Segment Start: Input

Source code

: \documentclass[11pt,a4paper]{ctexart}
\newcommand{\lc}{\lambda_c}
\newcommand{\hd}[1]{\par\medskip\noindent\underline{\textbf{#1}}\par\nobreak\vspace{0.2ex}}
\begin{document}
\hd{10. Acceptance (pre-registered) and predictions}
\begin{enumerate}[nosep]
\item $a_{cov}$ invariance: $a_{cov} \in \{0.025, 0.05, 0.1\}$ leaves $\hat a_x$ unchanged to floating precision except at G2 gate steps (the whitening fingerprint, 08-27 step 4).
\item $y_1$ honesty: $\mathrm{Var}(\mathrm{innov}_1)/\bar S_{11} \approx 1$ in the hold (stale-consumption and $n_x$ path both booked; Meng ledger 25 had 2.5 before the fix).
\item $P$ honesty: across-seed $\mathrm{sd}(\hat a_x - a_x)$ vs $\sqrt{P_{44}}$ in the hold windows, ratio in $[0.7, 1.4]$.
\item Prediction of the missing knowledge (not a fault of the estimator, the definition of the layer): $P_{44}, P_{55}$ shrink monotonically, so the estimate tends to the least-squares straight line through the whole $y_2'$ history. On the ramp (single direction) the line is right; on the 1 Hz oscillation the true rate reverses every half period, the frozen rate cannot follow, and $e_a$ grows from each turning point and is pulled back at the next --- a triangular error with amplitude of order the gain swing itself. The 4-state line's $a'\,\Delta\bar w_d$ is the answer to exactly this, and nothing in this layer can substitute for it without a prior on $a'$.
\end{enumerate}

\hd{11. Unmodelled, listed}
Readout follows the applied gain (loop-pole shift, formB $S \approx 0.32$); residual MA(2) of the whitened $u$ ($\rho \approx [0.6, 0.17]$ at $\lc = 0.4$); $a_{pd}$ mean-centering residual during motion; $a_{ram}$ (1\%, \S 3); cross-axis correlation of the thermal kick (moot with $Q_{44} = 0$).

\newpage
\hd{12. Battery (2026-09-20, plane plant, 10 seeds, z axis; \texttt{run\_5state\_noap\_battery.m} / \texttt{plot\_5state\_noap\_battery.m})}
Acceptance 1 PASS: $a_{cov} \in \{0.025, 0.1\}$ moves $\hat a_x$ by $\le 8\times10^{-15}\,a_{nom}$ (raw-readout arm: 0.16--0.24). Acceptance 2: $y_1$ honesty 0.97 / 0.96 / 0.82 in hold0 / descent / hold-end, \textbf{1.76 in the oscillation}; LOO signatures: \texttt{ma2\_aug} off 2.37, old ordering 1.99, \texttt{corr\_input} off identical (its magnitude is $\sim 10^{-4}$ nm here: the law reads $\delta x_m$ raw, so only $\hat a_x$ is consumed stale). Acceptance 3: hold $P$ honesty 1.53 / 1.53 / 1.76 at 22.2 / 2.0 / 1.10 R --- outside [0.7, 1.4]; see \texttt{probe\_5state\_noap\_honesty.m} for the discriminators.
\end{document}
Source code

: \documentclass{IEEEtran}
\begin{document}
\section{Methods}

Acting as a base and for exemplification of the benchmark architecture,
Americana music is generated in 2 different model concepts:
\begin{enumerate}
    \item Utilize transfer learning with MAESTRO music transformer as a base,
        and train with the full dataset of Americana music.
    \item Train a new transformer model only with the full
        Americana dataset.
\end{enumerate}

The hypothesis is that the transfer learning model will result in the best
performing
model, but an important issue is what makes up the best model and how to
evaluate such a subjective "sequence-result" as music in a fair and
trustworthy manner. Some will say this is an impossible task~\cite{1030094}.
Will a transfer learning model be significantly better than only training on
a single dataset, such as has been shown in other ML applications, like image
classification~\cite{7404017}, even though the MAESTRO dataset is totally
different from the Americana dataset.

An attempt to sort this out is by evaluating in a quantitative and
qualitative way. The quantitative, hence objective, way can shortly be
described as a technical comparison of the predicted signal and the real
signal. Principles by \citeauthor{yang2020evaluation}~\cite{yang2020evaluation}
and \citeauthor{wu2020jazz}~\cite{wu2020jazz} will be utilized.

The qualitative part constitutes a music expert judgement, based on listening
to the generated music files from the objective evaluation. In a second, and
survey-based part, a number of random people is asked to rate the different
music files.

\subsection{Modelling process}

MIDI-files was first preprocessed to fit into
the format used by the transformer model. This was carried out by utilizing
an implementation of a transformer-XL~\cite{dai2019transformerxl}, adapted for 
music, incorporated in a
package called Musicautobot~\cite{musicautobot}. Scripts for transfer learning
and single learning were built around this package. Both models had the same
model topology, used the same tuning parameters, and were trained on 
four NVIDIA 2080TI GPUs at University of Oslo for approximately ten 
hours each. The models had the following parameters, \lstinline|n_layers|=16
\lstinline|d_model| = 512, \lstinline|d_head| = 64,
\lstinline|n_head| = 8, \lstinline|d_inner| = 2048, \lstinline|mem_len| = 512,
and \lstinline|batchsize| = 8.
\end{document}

Segment End: Input

Would you filter the records and copy each line that contains the word "result"?

**Reply**
The hypothesis is that the transfer learning model will result in the best
evaluate such a subjective "sequence-result" as music in a fair and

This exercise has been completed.